Eric is a computer software engineer. No wait, that's not right he is a solutions architect. Hm, I don't know what that means.
I know that in my context it means that there is a room in my house that looks a snake pit with all the wires running through it and that no electronic device is workable without at least two remotes. More importantly it means that he is highly intelligent and makes computers do whatever he needs them to do just by looking at them.
He's been on Twitter for 3 years now. He has 254 followers. I have been on Twitter since January, the last time I checked I have 964 followers. Now, I know this isn't a contest (which I would so totally win) and it doesn't really matter the number of followers. I'm from the school of thought that it's better to have 100 followers that I have actual conversations with than 1,000 random followers with whom I never speak with.

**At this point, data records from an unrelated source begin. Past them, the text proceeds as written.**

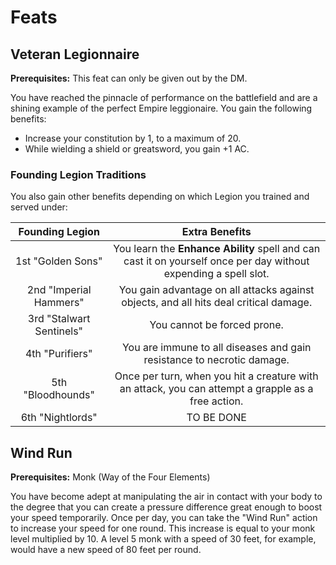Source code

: # Feats

## Veteran Legionnaire

**Prerequisites:** This feat can only be given out by the DM.

You have reached the pinnacle of performance on the battlefield and are a shining example of the perfect Empire leggionaire. You gain the following benefits:

- Increase your constitution by 1, to a maximum of 20.
- While wielding a shield or greatsword, you gain +1 AC.

### Founding Legion Traditions

You also gain other benefits depending on which Legion you trained and served under:

|     Founding Legion      |                                                  Extra Benefits                                                  |
| :----------------------: | :--------------------------------------------------------------------------------------------------------------: |
|    1st "Golden Sons"     | You learn the **Enhance Ability** spell and can cast it on yourself once per day without expending a spell slot. |
|  2nd "Imperial Hammers"  |              You gain advantage on all attacks against objects, and all hits deal critical damage.               |
| 3rd "Stalwart Sentinels" |                                           You cannot be forced prone.                                            |
|     4th "Purifiers"      |                      You are immune to all diseases and gain resistance to necrotic damage.                      |
|    5th "Bloodhounds"     |        Once per turn, when you hit a creature with an attack, you can attempt a grapple as a free action.        |
|     6th "Nightlords"     |                                                    TO BE DONE                                                    |

## Wind Run

**Prerequisites:** Monk (Way of the Four Elements)

You have become adept at manipulating the air in contact with your body to the degree that you can create a pressure difference great enough to boost your speed temporarily. Once per day, you can take the "Wind Run" action to increase your speed for one round. This increase is equal to your monk level multiplied by 10. A level 5 monk with a speed of 30 feet, for example, would have a new speed of 80 feet per round.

So, why do I bring this up? I honestly, forget. Where did I put that flow chart? Ah, yes. Connections, helping people.
Eric and I both use the platform professionally. His line of work is analytical, whereas mine is personable. We both use it to connect to people in our field, to learn with them or from them, but with me it's so much more. It has to be. I'm a writer. I need to study people and if I can't be with someone physically then I need to study them through their words.
But I went overboard. Twitter enabled me. I just want to help people. I want everyone to be their best and if they think I can help them achieve their goals by reading their work then I am all for it. But I took on too much.
Other than blog posts, I stopped writing. At first I was ok with it because helping other writers and feeling a part of something was magical and addicting. But over the course of the last few weeks I started getting depressed; that once filled hole was re-emerging. Since I had once filled it, I knew what was causing it, but I didn't know how to fix it.
I had a really good talk with a great friend last night. He picked up on my mood right away and we started talking. Instead of saying 'Just start writing, Karen! You can do it! He asked me questions about my main character, the one I left alone so many months ago. He brought her back to me. The wheels started turning and her voice is now in my head. Oh, how I've missed her voice.
After talking with him I had some time to sit and think. I realized that I am but one person. I can't do it all no matter how much I want to. I have several things on the burner right now in regards to helping other writers, beta reads and reviews that I can finish all within the next two weeks. Once I'm done with that, it's me time.
But in order to do that I need to step away from Twitter.
Somebody pick up Steve, I think he may have hit his head.
Not for good, mind you, what am I nuts? I still need that connection, it's just going to be on a smaller time frame. And of course, I'm not that hard to find if you really need to talk to me. But I'm not doing this for me, I'm doing it for my characters. They need their story to be told and I'm the only one that can do it.